Binnu Kain, 48, takes the mould in his hand after making the final shape. He says, “I have no other skills. Otherwise, I would have left this work. The decline of the leather industry has severely impacted those in the trade, making survival difficult. My children – a son and two daughters – after seeing this downfall, have lost interest in continuing the family business.”
Abdul, 48, a resident of Agra’s Sadar Bazar, has been in the shoemaking business for the last 35 years, following in his father’s footsteps. However, he was forced to shut down his factory two years ago and now sells raw materials like leather from a small shop near his home. He claims that the rising price of leather has significantly reduced demand, making it difficult for artisans like him to sustain their work. The price of leather rose sharply after the 2017 cattle slaughter ban making it harder and more expensive to source quality leather.
Faiz Ahmad, 19, is managing his father’s shop Real Leather located in Agra’s Sadar Bazaar, continuing his family’s three-generation legacy of making and selling leather shoes. He recalls that they once delivered shoes internationally, but now, customers rarely visit their shop.
Faiz says they received an order a few months ago for Italian-style shoes. However, after making the samples, the client backed out, citing high costs. He displays the sample shoes they had crafted for the order. The biggest competitors are in the Chinese market, where manufacturers compromise on craftsmanship to produce leather shoes at a much lower price.
Iftikhar and his brother have been making inner soles for shoes for 30 years. He complains that in the past five odd years, they have not received the same level of orders as before. Iftikhar also fears that in a few years, Agra’s shoe business may come to an end.
In Agra, Hing Ki Mandi is well known for its shoe raw materials, with hundreds of shops specialising in items such as laces, inner soles, outer soles, and other essentials. The market has been a hub for shoemakers for decades, supplying materials to both small artisans and large manufacturers. However, shop owners say rising costs and declining demand are making it harder to sustain their businesses.

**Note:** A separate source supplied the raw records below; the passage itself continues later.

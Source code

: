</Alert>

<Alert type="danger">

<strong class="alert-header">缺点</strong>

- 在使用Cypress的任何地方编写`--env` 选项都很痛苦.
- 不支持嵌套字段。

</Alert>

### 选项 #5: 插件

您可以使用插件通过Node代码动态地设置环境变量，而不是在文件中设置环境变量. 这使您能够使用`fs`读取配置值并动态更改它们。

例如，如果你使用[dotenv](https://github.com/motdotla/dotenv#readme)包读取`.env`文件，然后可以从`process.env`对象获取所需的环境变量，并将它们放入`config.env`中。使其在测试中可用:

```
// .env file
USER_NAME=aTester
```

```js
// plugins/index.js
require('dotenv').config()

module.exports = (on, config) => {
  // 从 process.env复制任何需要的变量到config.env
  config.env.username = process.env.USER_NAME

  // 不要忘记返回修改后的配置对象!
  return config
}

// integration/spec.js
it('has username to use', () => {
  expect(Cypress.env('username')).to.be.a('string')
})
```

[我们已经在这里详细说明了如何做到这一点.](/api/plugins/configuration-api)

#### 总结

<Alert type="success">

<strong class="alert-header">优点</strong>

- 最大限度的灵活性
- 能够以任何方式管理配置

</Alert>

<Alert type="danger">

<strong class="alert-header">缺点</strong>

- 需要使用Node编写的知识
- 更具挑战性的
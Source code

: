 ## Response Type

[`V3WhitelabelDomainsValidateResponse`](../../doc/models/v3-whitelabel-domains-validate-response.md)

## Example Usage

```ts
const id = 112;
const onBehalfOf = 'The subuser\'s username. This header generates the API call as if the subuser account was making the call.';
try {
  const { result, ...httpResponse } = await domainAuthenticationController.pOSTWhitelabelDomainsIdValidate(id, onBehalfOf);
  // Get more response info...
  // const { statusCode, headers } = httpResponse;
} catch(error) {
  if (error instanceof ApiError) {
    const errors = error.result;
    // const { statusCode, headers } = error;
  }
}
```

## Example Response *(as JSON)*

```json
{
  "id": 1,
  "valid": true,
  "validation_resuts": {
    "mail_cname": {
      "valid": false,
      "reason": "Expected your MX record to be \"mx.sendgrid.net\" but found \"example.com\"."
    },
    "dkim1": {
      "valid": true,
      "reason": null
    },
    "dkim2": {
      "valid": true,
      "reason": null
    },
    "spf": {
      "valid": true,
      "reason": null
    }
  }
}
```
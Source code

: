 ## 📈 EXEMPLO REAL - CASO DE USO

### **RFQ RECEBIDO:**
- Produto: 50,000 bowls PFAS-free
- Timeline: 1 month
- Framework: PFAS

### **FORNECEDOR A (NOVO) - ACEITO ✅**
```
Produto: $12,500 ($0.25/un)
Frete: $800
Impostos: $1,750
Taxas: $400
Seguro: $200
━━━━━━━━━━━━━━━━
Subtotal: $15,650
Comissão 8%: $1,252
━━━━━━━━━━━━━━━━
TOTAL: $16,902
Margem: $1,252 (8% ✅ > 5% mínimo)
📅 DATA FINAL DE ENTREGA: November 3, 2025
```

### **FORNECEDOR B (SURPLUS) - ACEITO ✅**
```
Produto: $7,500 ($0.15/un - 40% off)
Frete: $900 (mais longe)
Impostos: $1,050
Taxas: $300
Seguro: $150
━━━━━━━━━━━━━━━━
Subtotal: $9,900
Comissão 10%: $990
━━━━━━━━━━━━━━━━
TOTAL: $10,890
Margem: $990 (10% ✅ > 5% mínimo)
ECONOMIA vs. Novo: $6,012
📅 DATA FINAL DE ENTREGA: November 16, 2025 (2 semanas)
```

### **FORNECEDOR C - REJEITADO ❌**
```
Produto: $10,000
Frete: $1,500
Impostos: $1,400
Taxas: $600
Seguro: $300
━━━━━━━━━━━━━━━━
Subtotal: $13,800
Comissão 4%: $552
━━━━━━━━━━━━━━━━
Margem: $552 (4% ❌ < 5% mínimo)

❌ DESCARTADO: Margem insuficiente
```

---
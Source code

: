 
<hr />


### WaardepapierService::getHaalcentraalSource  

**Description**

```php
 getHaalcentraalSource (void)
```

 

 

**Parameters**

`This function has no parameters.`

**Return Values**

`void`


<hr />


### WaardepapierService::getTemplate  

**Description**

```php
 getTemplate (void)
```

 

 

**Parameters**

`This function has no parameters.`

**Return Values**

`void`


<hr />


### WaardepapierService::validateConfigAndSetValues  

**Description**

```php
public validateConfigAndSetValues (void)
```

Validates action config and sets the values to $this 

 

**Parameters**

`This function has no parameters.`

Many small and large shoes are displayed in shops around Hing Ki Mandi. Over 300,000 pairs of shoes are made in this market every day, with top international brands like Nike, Clarks, and Reebok sourcing their products from here.
Rohan, 26, sits in his shop Unique Shoes in Sadar Bazaar, selling a variety of shoes, including leather and other types. However, with only a few customers visiting each day, his family’s livelihood has been severely affected. His family has been in this business for forty years now.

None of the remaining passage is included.